## WORK REQUEST
Scan the data below. Pull out each line where "precession" occurs.

Stored data entries

_ _ _

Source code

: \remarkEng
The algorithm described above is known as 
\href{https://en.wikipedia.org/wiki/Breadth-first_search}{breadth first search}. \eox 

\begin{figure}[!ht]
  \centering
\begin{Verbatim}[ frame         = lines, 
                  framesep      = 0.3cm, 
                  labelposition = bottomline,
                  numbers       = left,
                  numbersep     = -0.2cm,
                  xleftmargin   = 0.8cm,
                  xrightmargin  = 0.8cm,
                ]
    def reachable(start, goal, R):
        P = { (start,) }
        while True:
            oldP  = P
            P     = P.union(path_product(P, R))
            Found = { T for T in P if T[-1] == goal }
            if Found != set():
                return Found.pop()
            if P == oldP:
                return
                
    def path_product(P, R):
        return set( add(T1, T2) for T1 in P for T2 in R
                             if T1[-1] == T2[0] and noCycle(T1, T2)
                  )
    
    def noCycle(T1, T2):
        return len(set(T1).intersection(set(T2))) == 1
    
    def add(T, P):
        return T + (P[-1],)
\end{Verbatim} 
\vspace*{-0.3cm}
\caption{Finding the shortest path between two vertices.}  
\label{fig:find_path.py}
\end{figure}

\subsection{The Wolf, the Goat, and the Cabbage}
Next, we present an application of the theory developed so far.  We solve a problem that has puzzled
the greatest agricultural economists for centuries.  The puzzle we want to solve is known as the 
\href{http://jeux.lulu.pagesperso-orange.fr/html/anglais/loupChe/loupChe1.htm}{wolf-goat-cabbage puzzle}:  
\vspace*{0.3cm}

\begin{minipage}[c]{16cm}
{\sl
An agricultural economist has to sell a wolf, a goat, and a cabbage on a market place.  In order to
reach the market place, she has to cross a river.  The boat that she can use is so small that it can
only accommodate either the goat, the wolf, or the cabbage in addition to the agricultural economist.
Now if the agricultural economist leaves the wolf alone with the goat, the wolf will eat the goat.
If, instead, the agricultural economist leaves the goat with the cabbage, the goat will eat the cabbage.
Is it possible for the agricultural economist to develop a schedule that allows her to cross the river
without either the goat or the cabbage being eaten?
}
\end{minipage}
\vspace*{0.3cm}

_ _ _

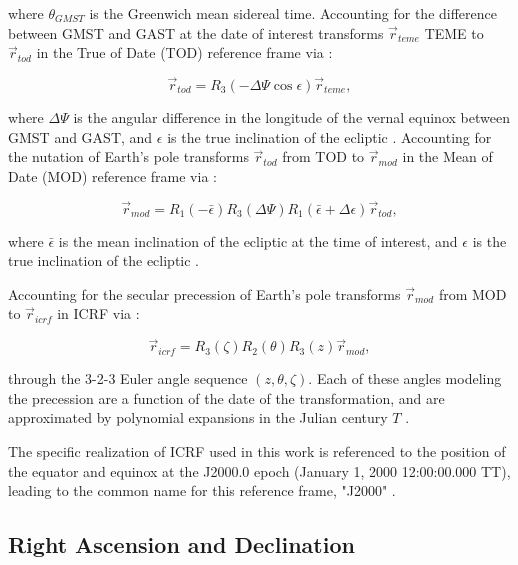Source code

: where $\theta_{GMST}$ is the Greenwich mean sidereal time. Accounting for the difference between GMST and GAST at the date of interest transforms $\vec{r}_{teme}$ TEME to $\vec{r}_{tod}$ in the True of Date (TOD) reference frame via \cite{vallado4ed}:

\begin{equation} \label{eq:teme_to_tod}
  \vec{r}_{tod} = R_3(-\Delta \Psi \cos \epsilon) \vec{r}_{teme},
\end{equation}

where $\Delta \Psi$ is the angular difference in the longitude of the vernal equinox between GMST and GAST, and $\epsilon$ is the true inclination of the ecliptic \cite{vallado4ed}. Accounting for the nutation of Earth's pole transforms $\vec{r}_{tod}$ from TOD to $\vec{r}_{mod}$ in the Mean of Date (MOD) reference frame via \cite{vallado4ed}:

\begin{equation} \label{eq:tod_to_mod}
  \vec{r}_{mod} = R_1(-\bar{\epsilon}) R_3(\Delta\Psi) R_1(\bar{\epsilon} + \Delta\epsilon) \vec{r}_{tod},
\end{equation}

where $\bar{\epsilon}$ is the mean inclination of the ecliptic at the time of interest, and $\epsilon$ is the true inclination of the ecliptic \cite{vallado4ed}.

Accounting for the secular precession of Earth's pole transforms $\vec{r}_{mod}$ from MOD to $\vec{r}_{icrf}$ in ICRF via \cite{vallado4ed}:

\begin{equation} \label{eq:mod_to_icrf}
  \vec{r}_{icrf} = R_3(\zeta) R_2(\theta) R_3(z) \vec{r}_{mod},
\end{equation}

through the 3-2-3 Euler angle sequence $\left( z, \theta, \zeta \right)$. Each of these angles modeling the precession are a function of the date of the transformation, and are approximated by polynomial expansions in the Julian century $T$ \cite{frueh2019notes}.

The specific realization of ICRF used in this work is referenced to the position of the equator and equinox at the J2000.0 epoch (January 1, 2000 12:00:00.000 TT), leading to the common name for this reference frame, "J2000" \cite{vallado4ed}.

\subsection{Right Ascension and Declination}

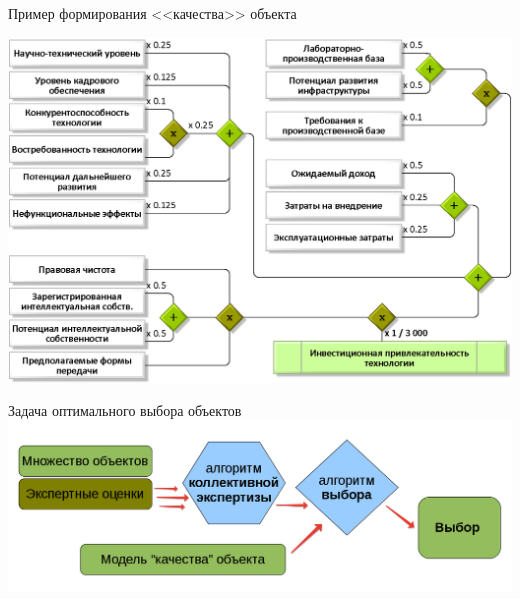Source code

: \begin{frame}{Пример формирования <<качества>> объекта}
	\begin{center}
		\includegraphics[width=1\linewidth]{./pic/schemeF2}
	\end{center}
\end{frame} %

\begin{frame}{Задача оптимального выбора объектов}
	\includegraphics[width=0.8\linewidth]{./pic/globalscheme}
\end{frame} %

_ _ _

## PROBLEM SOLUTION
Accounting for the secular precession of Earth's pole transforms $\vec{r}_{mod}$ from MOD to $\vec{r}_{icrf}$ in ICRF via \cite{vallado4ed}:
through the 3-2-3 Euler angle sequence $\left( z, \theta, \zeta \right)$. Each of these angles modeling the precession are a function of the date of the transformation, and are approximated by polynomial expansions in the Julian century $T$ \cite{frueh2019notes}.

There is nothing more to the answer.